Além das saídas noturnas para entregar matérias nos jornais, Angela relembra que o pai gostava de ir com a família para a praia nos finais de semana, onde recortava notícias do jornal que inspirariam suas crônicas. O Febeapá teve três edições, sendo sua última crônica escrita em setembro de 1968. Pouco tempo depois, em 30 de setembro, Sérgio faleceu, aos 45 anos, de infarto.
Sérgio Porto deixou apenas quatro obras assinadas com seu nome, como O homem ao lado (1958) e A casa demolida (1963), em que abordou memórias de infância e o Rio de Janeiro de sua juventude. Já Stanislaw Ponte Preta nos legou nove livros, pontuados pela “linguagem mais solta, a conversa com o leitor de uma maneira descontraída, o humor que foi sua marca”, nas palavras de Angela Porto.

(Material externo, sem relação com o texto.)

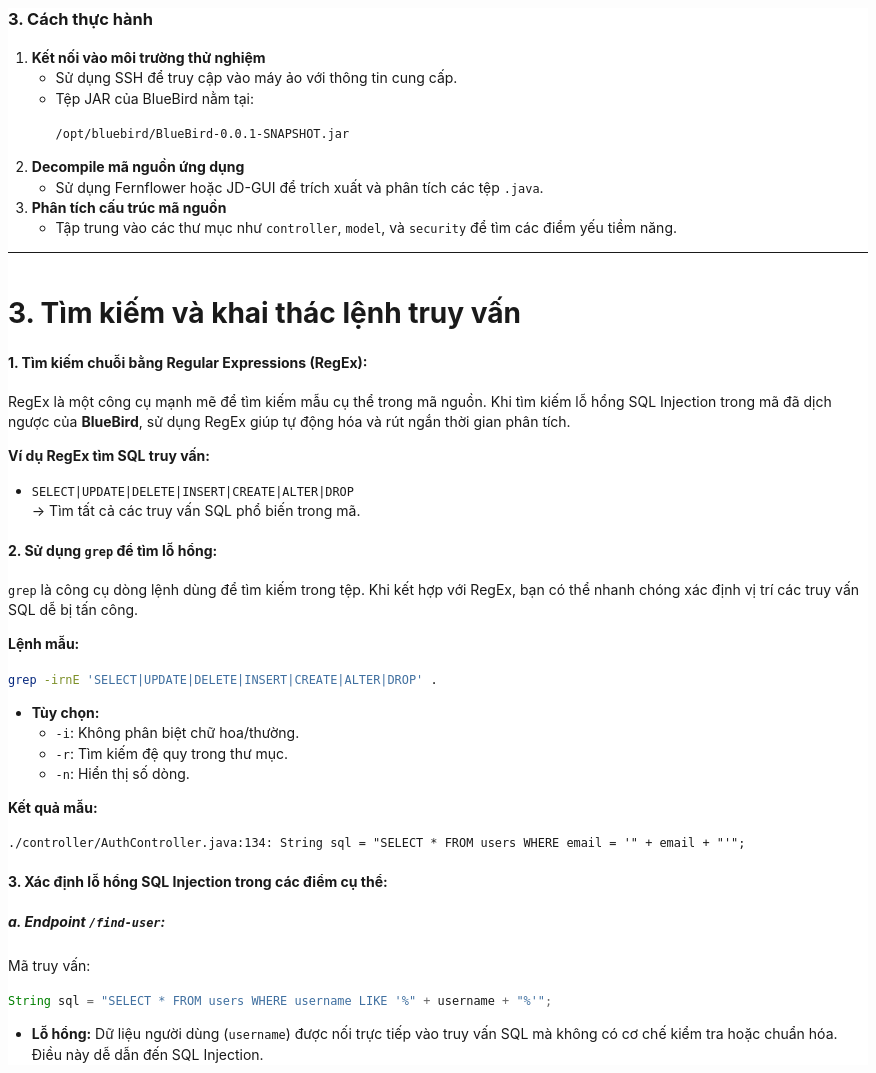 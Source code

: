 
### **3. Cách thực hành**  
1. **Kết nối vào môi trường thử nghiệm**  
   - Sử dụng SSH để truy cập vào máy ảo với thông tin cung cấp.  
   - Tệp JAR của BlueBird nằm tại:  
     ```plaintext
     /opt/bluebird/BlueBird-0.0.1-SNAPSHOT.jar
     ```
2. **Decompile mã nguồn ứng dụng**  
   - Sử dụng Fernflower hoặc JD-GUI để trích xuất và phân tích các tệp `.java`.  
3. **Phân tích cấu trúc mã nguồn**  
   - Tập trung vào các thư mục như `controller`, `model`, và `security` để tìm các điểm yếu tiềm năng.

---

# 3. Tìm kiếm và khai thác lệnh truy vấn

#### **1. Tìm kiếm chuỗi bằng Regular Expressions (RegEx):**
RegEx là một công cụ mạnh mẽ để tìm kiếm mẫu cụ thể trong mã nguồn. Khi tìm kiếm lỗ hổng SQL Injection trong mã đã dịch ngược của **BlueBird**, sử dụng RegEx giúp tự động hóa và rút ngắn thời gian phân tích.

**Ví dụ RegEx tìm SQL truy vấn:**
- `SELECT|UPDATE|DELETE|INSERT|CREATE|ALTER|DROP`  
  -> Tìm tất cả các truy vấn SQL phổ biến trong mã.

#### **2. Sử dụng `grep` để tìm lỗ hổng:**
`grep` là công cụ dòng lệnh dùng để tìm kiếm trong tệp. Khi kết hợp với RegEx, bạn có thể nhanh chóng xác định vị trí các truy vấn SQL dễ bị tấn công.

**Lệnh mẫu:**
```bash
grep -irnE 'SELECT|UPDATE|DELETE|INSERT|CREATE|ALTER|DROP' .
```
- **Tùy chọn:**
  - `-i`: Không phân biệt chữ hoa/thường.
  - `-r`: Tìm kiếm đệ quy trong thư mục.
  - `-n`: Hiển thị số dòng.

**Kết quả mẫu:**
```plaintext
./controller/AuthController.java:134: String sql = "SELECT * FROM users WHERE email = '" + email + "'";
```

#### **3. Xác định lỗ hổng SQL Injection trong các điểm cụ thể:**

##### **a. Endpoint `/find-user`:**
Mã truy vấn:
```java
String sql = "SELECT * FROM users WHERE username LIKE '%" + username + "%'";
```
- **Lỗ hổng:** Dữ liệu người dùng (`username`) được nối trực tiếp vào truy vấn SQL mà không có cơ chế kiểm tra hoặc chuẩn hóa. Điều này dễ dẫn đến SQL Injection.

Para a filha, o humor irreverente e a troca que oferecia com o leitor são marcas indeléveis da escrita de Sérgio, que influenciou diversos escritores e mesmo humoristas contemporâneos, como Gregório Duvivier e Fábio Porchat.
Um estilo que, afirma Angela, ganha ainda mais relevância à luz dos últimos quatro anos: “papai ter sido lembrado em vários momentos desse desgoverno horroroso que tivemos foi muito importante, pois chamou a atenção das pessoas para o Festival de Besteira que se estava fazendo no país. O humor, o riso, ajudam as pessoas a entender melhor as coisas, a ver de uma maneira mais crítica”.